• **Activity**
Your copy should repeat each record below exactly and contain no images.
*** Opening of Recorded data ***
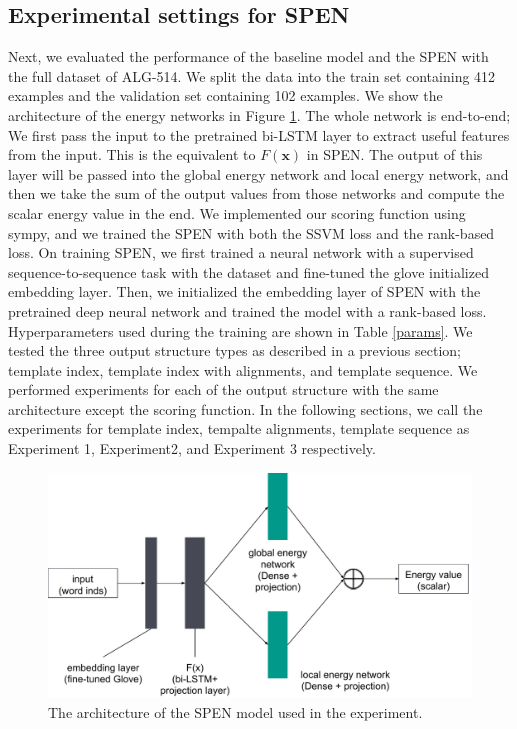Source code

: \documentclass[11pt,letterpaper]{article}
\begin{document}
\subsection{Experimental settings for SPEN}
Next, we evaluated the performance of the baseline model and the SPEN with the full dataset of ALG-514. We split the data into the train set containing 412 examples and the validation set containing 102 examples. We show the architecture of the energy networks in Figure \ref{spen-architecture}. The whole network is end-to-end; We first pass the input to the pretrained bi-LSTM layer to extract useful features from the input. This is the equivalent to $F(\mathbf{x})$ in SPEN. The output of this layer will be passed into the global energy network and local energy network, and then we take the sum of the output values from those networks and compute the scalar energy value in the end. We implemented our scoring function using sympy, and we trained the SPEN with both the SSVM loss and the rank-based loss. On training SPEN, we first trained a neural network with a supervised sequence-to-sequence task with the dataset and fine-tuned the glove initialized embedding layer. Then, we initialized the embedding layer of SPEN with the pretrained deep neural network and trained the model with a rank-based loss. Hyperparameters used during the training are shown in Table \ref{params}. We tested the three output structure types as described in a previous section; template index, template index with alignments, and template sequence. We performed experiments for each of the output structure with the same architecture except the scoring function. In the following sections, we call the experiments for template index, tempalte alignments, template sequence as Experiment 1, Experiment2, and Experiment 3 respectively.
\begin{figure}[ht]
	\centering
	\includegraphics[bb=0 0 609 324, scale=0.35]{spen_architecture.pdf}
    \caption{The architecture of the SPEN model used in the experiment.}
    \label{spen-architecture}
\end{figure}
\end{document}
*** Close of Recorded data ***
• **Exercise answer**
Source code

: \documentclass[11pt,letterpaper]{article}
\begin{document}
\subsection{Experimental settings for SPEN}
Next, we evaluated the performance of the baseline model and the SPEN with the full dataset of ALG-514. We split the data into the train set containing 412 examples and the validation set containing 102 examples. We show the architecture of the energy networks in Figure \ref{spen-architecture}. The whole network is end-to-end; We first pass the input to the pretrained bi-LSTM layer to extract useful features from the input. This is the equivalent to $F(\mathbf{x})$ in SPEN. The output of this layer will be passed into the global energy network and local energy network, and then we take the sum of the output values from those networks and compute the scalar energy value in the end. We implemented our scoring function using sympy, and we trained the SPEN with both the SSVM loss and the rank-based loss. On training SPEN, we first trained a neural network with a supervised sequence-to-sequence task with the dataset and fine-tuned the glove initialized embedding layer. Then, we initialized the embedding layer of SPEN with the pretrained deep neural network and trained the model with a rank-based loss. Hyperparameters used during the training are shown in Table \ref{params}. We tested the three output structure types as described in a previous section; template index, template index with alignments, and template sequence. We performed experiments for each of the output structure with the same architecture except the scoring function. In the following sections, we call the experiments for template index, tempalte alignments, template sequence as Experiment 1, Experiment2, and Experiment 3 respectively.
\begin{figure}[ht]
	\centering
	\includegraphics[bb=0 0 609 324, scale=0.35]{spen_architecture.pdf}
    \caption{The architecture of the SPEN model used in the experiment.}
    \label{spen-architecture}
\end{figure}
\end{document}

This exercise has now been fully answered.